Windows 7 refers to this as “Like a USB flash drive” or “With a CD/DVD player.” But how exactly can a non-rewritable disc function like a USB flash drive?

Disc-Burning Basics

A standard writable CD or DVD can only be written to once. When you write data to an area of the disc, that data will be present on the disc forever. You can’t erase this data, except by physically destroying the disc itself.

Rewriteable discs work differently, allowing you to “reset” the disc back to its original state and burn to it again.

shiny-disc

Image Credit: John Liu

Mastered Disc Format

The Mastered disc format is the one most people will be familiar with, as it’s been around for much longer. When you use the Mastered disc format, you can only burn to a disc once. This is ideal if you’re filling a disc up with files or burning an ISO image to it.

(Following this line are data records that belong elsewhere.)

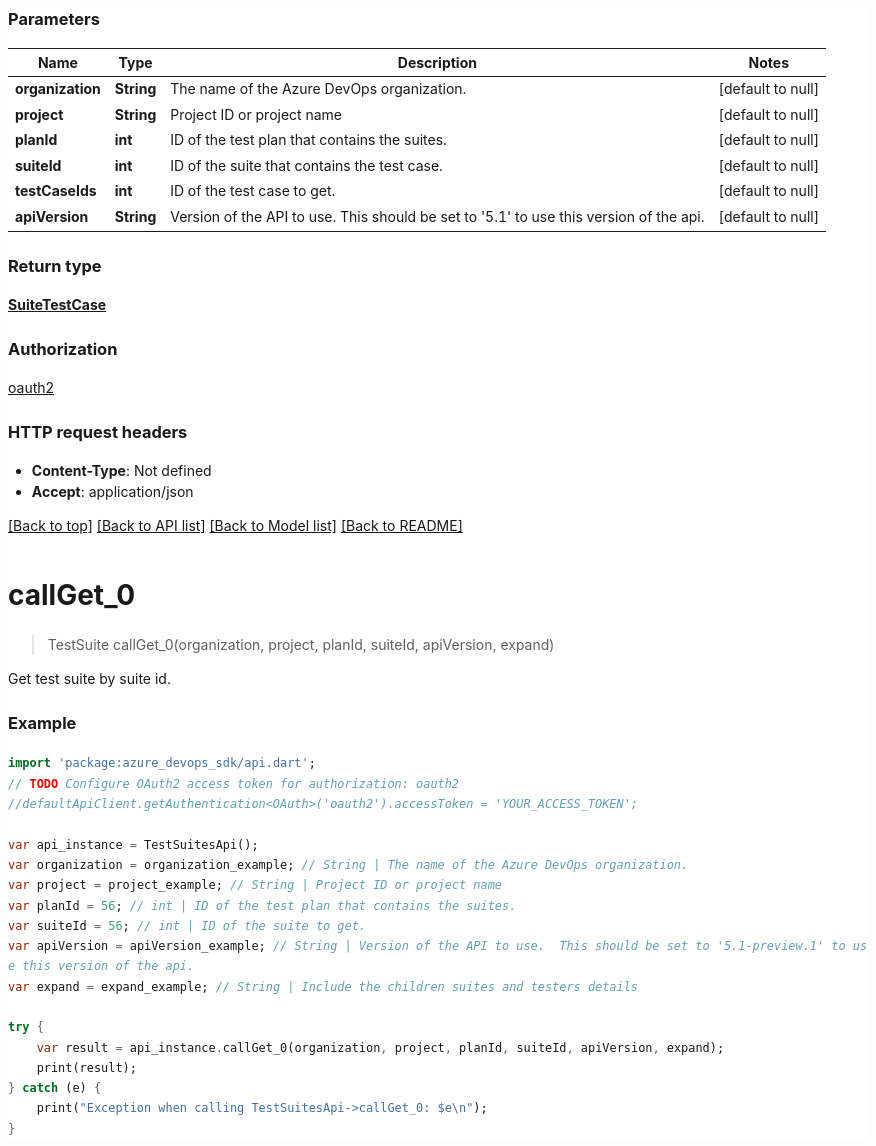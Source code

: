 ### Parameters

Name | Type | Description  | Notes
------------- | ------------- | ------------- | -------------
 **organization** | **String**| The name of the Azure DevOps organization. | [default to null]
 **project** | **String**| Project ID or project name | [default to null]
 **planId** | **int**| ID of the test plan that contains the suites. | [default to null]
 **suiteId** | **int**| ID of the suite that contains the test case. | [default to null]
 **testCaseIds** | **int**| ID of the test case to get. | [default to null]
 **apiVersion** | **String**| Version of the API to use.  This should be set to &#39;5.1&#39; to use this version of the api. | [default to null]

### Return type

[**SuiteTestCase**](SuiteTestCase.md)

### Authorization

[oauth2](../README.md#oauth2)

### HTTP request headers

 - **Content-Type**: Not defined
 - **Accept**: application/json

[[Back to top]](#) [[Back to API list]](../README.md#documentation-for-api-endpoints) [[Back to Model list]](../README.md#documentation-for-models) [[Back to README]](../README.md)

# **callGet_0**
> TestSuite callGet_0(organization, project, planId, suiteId, apiVersion, expand)



Get test suite by suite id.

### Example 
```dart
import 'package:azure_devops_sdk/api.dart';
// TODO Configure OAuth2 access token for authorization: oauth2
//defaultApiClient.getAuthentication<OAuth>('oauth2').accessToken = 'YOUR_ACCESS_TOKEN';

var api_instance = TestSuitesApi();
var organization = organization_example; // String | The name of the Azure DevOps organization.
var project = project_example; // String | Project ID or project name
var planId = 56; // int | ID of the test plan that contains the suites.
var suiteId = 56; // int | ID of the suite to get.
var apiVersion = apiVersion_example; // String | Version of the API to use.  This should be set to '5.1-preview.1' to use this version of the api.
var expand = expand_example; // String | Include the children suites and testers details

try { 
    var result = api_instance.callGet_0(organization, project, planId, suiteId, apiVersion, expand);
    print(result);
} catch (e) {
    print("Exception when calling TestSuitesApi->callGet_0: $e\n");
}
```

However, the single-burn restriction applies no matter how many files you’re burning. For example, if you use the Mastered disc format and burn 50 MB of files to a disc, you can’t go back and add more files later. Once a non-rewritable disc is burned with a Mastered format, its state is final. The hundreds of megabytes you could have used are lost – one burn is the limit.

However, the Mastered disc format is more compatible. You can use Mastered discs with versions of Windows earlier than Windows XP and other types of devices, such as DVD players and CD players. These devices don’t usually support Live File System discs.

When using the Mastered disc format with rewritable discs, you’ll have to use an “Erase” operation that wipes the entire disc to delete files. You can’t simply delete individual files from a disc to recover space.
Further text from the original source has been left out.